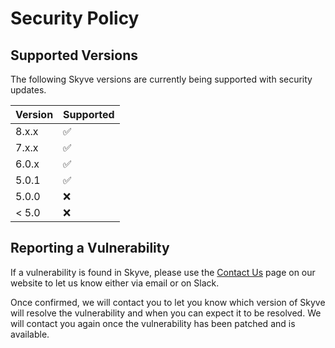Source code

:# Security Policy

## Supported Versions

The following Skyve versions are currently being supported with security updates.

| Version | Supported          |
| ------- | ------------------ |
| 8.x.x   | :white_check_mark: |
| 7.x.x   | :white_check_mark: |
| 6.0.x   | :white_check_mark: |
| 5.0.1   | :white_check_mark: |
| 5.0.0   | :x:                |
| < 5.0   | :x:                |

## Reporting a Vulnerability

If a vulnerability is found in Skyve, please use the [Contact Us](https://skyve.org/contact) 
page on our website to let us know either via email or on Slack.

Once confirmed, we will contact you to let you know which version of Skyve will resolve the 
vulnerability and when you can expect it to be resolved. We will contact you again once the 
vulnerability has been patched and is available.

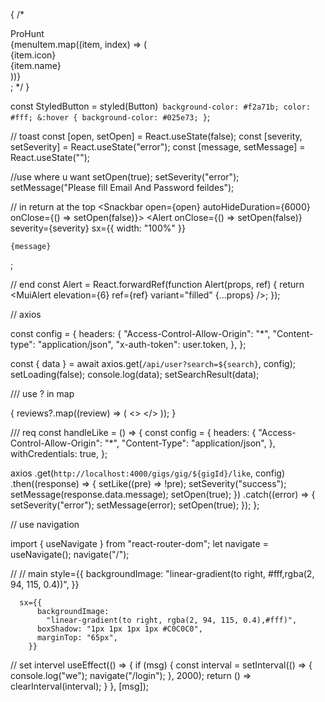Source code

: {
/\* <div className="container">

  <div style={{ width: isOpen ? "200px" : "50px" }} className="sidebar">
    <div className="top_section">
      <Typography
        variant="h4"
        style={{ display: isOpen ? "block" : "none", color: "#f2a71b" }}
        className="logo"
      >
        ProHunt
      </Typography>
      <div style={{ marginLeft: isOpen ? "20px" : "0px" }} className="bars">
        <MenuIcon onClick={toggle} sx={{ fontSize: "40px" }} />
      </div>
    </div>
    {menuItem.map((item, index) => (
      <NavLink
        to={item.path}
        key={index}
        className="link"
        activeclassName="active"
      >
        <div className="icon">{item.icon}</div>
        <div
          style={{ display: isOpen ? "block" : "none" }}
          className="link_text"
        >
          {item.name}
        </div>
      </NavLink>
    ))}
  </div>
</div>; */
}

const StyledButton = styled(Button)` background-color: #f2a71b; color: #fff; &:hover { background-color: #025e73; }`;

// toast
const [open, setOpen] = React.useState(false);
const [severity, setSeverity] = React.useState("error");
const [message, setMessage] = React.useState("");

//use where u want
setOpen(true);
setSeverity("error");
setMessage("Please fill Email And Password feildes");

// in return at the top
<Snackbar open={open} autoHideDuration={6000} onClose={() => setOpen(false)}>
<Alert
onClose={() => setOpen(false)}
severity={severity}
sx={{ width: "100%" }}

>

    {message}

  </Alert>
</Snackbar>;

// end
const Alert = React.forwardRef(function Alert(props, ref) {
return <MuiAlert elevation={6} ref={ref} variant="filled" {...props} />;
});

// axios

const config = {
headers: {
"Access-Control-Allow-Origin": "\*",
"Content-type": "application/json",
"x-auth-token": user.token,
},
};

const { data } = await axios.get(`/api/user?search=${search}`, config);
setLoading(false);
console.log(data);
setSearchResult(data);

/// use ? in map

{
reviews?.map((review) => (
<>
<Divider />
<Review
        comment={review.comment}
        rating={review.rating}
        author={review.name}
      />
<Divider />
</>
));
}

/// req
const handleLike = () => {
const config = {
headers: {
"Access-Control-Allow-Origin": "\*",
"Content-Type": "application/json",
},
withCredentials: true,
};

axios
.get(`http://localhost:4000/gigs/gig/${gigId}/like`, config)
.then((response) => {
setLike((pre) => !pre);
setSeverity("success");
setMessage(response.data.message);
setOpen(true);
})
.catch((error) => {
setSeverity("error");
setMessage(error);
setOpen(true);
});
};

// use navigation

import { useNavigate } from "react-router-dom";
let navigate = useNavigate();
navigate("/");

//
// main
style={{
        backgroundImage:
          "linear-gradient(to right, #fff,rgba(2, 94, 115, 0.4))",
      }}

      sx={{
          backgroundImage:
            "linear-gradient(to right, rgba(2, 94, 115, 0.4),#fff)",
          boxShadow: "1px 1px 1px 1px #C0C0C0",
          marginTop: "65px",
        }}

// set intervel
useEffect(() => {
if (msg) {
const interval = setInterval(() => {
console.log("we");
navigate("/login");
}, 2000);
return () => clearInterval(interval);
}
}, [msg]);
::::::::
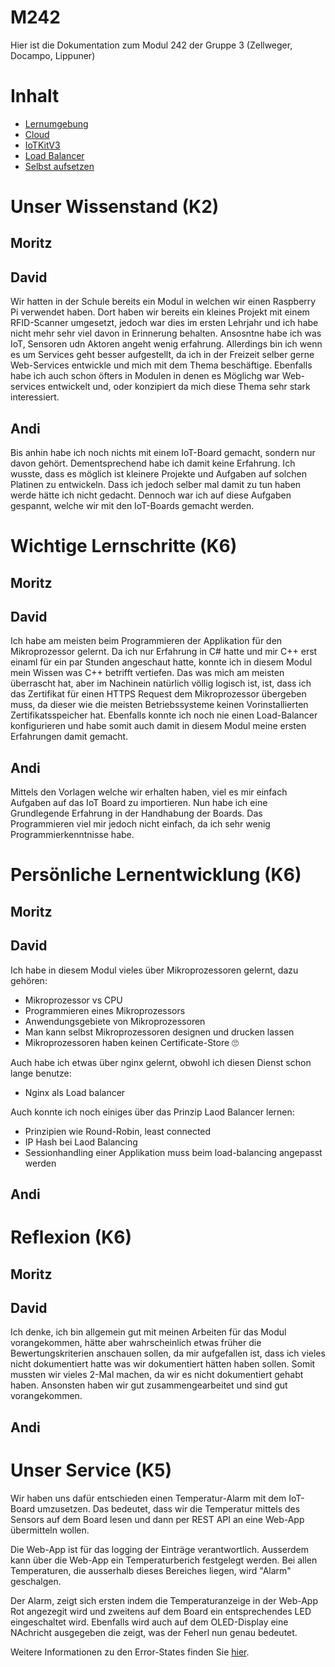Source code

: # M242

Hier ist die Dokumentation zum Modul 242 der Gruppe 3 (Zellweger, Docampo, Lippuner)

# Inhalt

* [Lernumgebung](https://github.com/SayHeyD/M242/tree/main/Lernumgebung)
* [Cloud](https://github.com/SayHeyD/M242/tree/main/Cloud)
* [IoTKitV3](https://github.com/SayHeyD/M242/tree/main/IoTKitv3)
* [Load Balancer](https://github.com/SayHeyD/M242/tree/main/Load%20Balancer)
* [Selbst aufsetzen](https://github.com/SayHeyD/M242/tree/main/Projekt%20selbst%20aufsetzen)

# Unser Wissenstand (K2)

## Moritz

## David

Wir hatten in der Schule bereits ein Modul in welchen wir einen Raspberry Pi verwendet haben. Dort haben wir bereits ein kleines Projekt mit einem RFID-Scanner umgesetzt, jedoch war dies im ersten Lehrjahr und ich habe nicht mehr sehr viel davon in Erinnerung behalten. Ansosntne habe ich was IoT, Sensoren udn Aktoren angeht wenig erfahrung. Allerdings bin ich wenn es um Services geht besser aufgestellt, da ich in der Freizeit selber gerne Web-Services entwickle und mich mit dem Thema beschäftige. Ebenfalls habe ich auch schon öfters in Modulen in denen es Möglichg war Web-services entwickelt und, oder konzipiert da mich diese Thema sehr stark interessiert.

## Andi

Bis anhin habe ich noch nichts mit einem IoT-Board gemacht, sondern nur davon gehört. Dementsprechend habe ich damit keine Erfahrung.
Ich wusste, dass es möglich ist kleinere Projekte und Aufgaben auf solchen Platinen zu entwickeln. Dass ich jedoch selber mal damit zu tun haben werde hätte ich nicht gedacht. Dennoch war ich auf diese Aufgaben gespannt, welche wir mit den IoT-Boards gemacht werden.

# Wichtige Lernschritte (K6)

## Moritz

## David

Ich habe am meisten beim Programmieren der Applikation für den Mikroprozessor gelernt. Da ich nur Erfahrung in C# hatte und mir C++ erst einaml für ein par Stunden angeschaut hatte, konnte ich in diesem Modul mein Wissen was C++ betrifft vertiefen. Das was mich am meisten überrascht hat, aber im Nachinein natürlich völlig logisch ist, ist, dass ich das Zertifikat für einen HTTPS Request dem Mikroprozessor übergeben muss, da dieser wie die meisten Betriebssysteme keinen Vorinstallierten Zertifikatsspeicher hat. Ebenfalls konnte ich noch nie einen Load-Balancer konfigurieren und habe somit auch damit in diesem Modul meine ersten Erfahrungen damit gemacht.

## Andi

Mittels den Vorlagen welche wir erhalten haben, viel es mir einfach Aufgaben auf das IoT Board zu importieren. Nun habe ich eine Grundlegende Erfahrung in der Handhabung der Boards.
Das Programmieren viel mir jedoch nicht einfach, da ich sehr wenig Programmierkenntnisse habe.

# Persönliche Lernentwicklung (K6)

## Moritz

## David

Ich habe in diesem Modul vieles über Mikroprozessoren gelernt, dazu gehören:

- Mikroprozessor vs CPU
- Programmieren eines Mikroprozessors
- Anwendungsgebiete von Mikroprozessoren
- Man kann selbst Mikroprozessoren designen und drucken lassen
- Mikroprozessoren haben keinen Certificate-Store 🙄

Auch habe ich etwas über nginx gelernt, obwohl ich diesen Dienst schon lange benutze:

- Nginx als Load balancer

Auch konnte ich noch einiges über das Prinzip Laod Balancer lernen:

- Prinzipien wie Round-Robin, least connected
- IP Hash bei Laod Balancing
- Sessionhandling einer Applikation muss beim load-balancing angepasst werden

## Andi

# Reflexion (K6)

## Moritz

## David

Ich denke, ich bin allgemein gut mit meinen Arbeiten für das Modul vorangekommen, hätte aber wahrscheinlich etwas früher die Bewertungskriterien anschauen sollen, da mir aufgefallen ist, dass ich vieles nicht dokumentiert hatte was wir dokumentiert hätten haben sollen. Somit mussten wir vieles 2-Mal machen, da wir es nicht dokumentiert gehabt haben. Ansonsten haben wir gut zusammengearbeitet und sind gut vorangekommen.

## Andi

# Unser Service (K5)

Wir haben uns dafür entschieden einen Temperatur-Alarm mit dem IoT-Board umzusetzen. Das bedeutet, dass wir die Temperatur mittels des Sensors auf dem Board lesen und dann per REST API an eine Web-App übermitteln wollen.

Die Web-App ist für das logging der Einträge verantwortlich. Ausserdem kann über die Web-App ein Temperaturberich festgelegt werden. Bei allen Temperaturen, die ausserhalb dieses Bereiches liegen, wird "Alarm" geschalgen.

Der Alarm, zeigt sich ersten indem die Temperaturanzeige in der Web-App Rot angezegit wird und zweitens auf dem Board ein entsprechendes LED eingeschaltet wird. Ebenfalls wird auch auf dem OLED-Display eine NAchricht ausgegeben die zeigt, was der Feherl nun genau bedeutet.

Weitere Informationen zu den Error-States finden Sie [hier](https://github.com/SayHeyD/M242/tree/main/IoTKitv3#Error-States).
::::::::
WHAT THIS TASK INVOLVES:
Check every line above for the string "right" and copy those that have it.

SOLUTION FOR THIS EXERCISE:
          "linear-gradient(to right, #fff,rgba(2, 94, 115, 0.4))",
            "linear-gradient(to right, rgba(2, 94, 115, 0.4),#fff)",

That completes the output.